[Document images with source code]
++++++++++

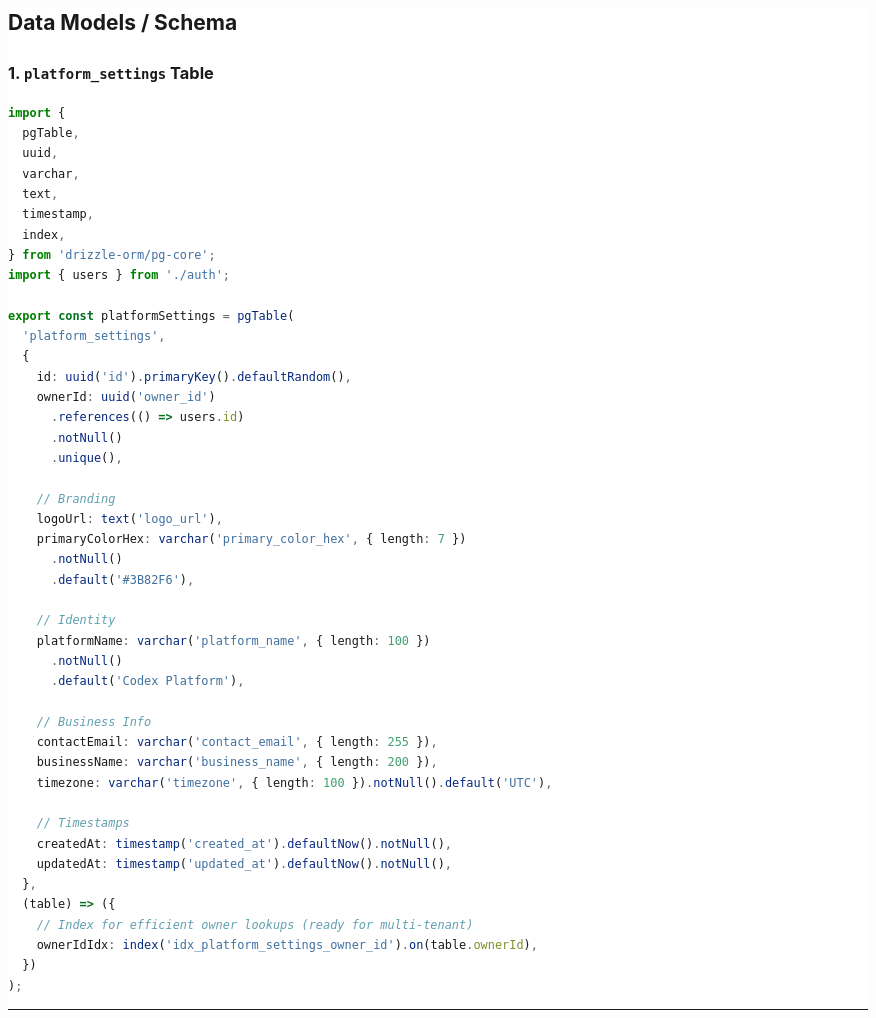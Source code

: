 
## Data Models / Schema

### 1. `platform_settings` Table

```typescript
import {
  pgTable,
  uuid,
  varchar,
  text,
  timestamp,
  index,
} from 'drizzle-orm/pg-core';
import { users } from './auth';

export const platformSettings = pgTable(
  'platform_settings',
  {
    id: uuid('id').primaryKey().defaultRandom(),
    ownerId: uuid('owner_id')
      .references(() => users.id)
      .notNull()
      .unique(),

    // Branding
    logoUrl: text('logo_url'),
    primaryColorHex: varchar('primary_color_hex', { length: 7 })
      .notNull()
      .default('#3B82F6'),

    // Identity
    platformName: varchar('platform_name', { length: 100 })
      .notNull()
      .default('Codex Platform'),

    // Business Info
    contactEmail: varchar('contact_email', { length: 255 }),
    businessName: varchar('business_name', { length: 200 }),
    timezone: varchar('timezone', { length: 100 }).notNull().default('UTC'),

    // Timestamps
    createdAt: timestamp('created_at').defaultNow().notNull(),
    updatedAt: timestamp('updated_at').defaultNow().notNull(),
  },
  (table) => ({
    // Index for efficient owner lookups (ready for multi-tenant)
    ownerIdIdx: index('idx_platform_settings_owner_id').on(table.ownerId),
  })
);
```

---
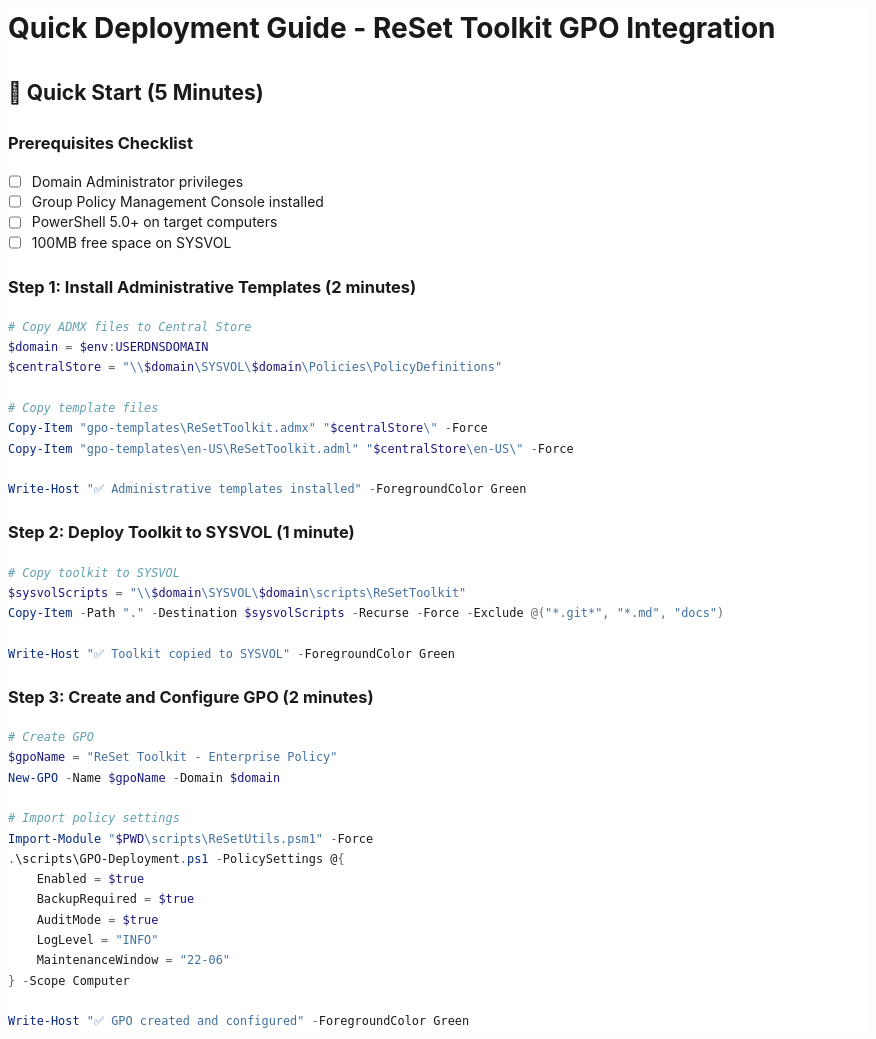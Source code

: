 # Quick Deployment Guide - ReSet Toolkit GPO Integration

## 🚀 Quick Start (5 Minutes)

### Prerequisites Checklist
- [ ] Domain Administrator privileges
- [ ] Group Policy Management Console installed
- [ ] PowerShell 5.0+ on target computers
- [ ] 100MB free space on SYSVOL

### Step 1: Install Administrative Templates (2 minutes)

```powershell
# Copy ADMX files to Central Store
$domain = $env:USERDNSDOMAIN
$centralStore = "\\$domain\SYSVOL\$domain\Policies\PolicyDefinitions"

# Copy template files
Copy-Item "gpo-templates\ReSetToolkit.admx" "$centralStore\" -Force
Copy-Item "gpo-templates\en-US\ReSetToolkit.adml" "$centralStore\en-US\" -Force

Write-Host "✅ Administrative templates installed" -ForegroundColor Green
```

### Step 2: Deploy Toolkit to SYSVOL (1 minute)

```powershell
# Copy toolkit to SYSVOL
$sysvolScripts = "\\$domain\SYSVOL\$domain\scripts\ReSetToolkit"
Copy-Item -Path "." -Destination $sysvolScripts -Recurse -Force -Exclude @("*.git*", "*.md", "docs")

Write-Host "✅ Toolkit copied to SYSVOL" -ForegroundColor Green
```

### Step 3: Create and Configure GPO (2 minutes)

```powershell
# Create GPO
$gpoName = "ReSet Toolkit - Enterprise Policy"
New-GPO -Name $gpoName -Domain $domain

# Import policy settings
Import-Module "$PWD\scripts\ReSetUtils.psm1" -Force
.\scripts\GPO-Deployment.ps1 -PolicySettings @{
    Enabled = $true
    BackupRequired = $true
    AuditMode = $true
    LogLevel = "INFO"
    MaintenanceWindow = "22-06"
} -Scope Computer

Write-Host "✅ GPO created and configured" -ForegroundColor Green
```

++++++++++

What you have to do:
Write down all the entries exactly, but not the pictures they hold.

Exercise response:
Source code

: 
## Data Models / Schema

### 1. `platform_settings` Table

```typescript
import {
  pgTable,
  uuid,
  varchar,
  text,
  timestamp,
  index,
} from 'drizzle-orm/pg-core';
import { users } from './auth';

export const platformSettings = pgTable(
  'platform_settings',
  {
    id: uuid('id').primaryKey().defaultRandom(),
    ownerId: uuid('owner_id')
      .references(() => users.id)
      .notNull()
      .unique(),

    // Branding
    logoUrl: text('logo_url'),
    primaryColorHex: varchar('primary_color_hex', { length: 7 })
      .notNull()
      .default('#3B82F6'),

    // Identity
    platformName: varchar('platform_name', { length: 100 })
      .notNull()
      .default('Codex Platform'),

    // Business Info
    contactEmail: varchar('contact_email', { length: 255 }),
    businessName: varchar('business_name', { length: 200 }),
    timezone: varchar('timezone', { length: 100 }).notNull().default('UTC'),

    // Timestamps
    createdAt: timestamp('created_at').defaultNow().notNull(),
    updatedAt: timestamp('updated_at').defaultNow().notNull(),
  },
  (table) => ({
    // Index for efficient owner lookups (ready for multi-tenant)
    ownerIdIdx: index('idx_platform_settings_owner_id').on(table.ownerId),
  })
);
```

---
Source code

: # Quick Deployment Guide - ReSet Toolkit GPO Integration

## 🚀 Quick Start (5 Minutes)

### Prerequisites Checklist
- [ ] Domain Administrator privileges
- [ ] Group Policy Management Console installed
- [ ] PowerShell 5.0+ on target computers
- [ ] 100MB free space on SYSVOL

### Step 1: Install Administrative Templates (2 minutes)

```powershell
# Copy ADMX files to Central Store
$domain = $env:USERDNSDOMAIN
$centralStore = "\\$domain\SYSVOL\$domain\Policies\PolicyDefinitions"

# Copy template files
Copy-Item "gpo-templates\ReSetToolkit.admx" "$centralStore\" -Force
Copy-Item "gpo-templates\en-US\ReSetToolkit.adml" "$centralStore\en-US\" -Force

Write-Host "✅ Administrative templates installed" -ForegroundColor Green
```

### Step 2: Deploy Toolkit to SYSVOL (1 minute)

```powershell
# Copy toolkit to SYSVOL
$sysvolScripts = "\\$domain\SYSVOL\$domain\scripts\ReSetToolkit"
Copy-Item -Path "." -Destination $sysvolScripts -Recurse -Force -Exclude @("*.git*", "*.md", "docs")

Write-Host "✅ Toolkit copied to SYSVOL" -ForegroundColor Green
```

### Step 3: Create and Configure GPO (2 minutes)

```powershell
# Create GPO
$gpoName = "ReSet Toolkit - Enterprise Policy"
New-GPO -Name $gpoName -Domain $domain

# Import policy settings
Import-Module "$PWD\scripts\ReSetUtils.psm1" -Force
.\scripts\GPO-Deployment.ps1 -PolicySettings @{
    Enabled = $true
    BackupRequired = $true
    AuditMode = $true
    LogLevel = "INFO"
    MaintenanceWindow = "22-06"
} -Scope Computer

Write-Host "✅ GPO created and configured" -ForegroundColor Green
```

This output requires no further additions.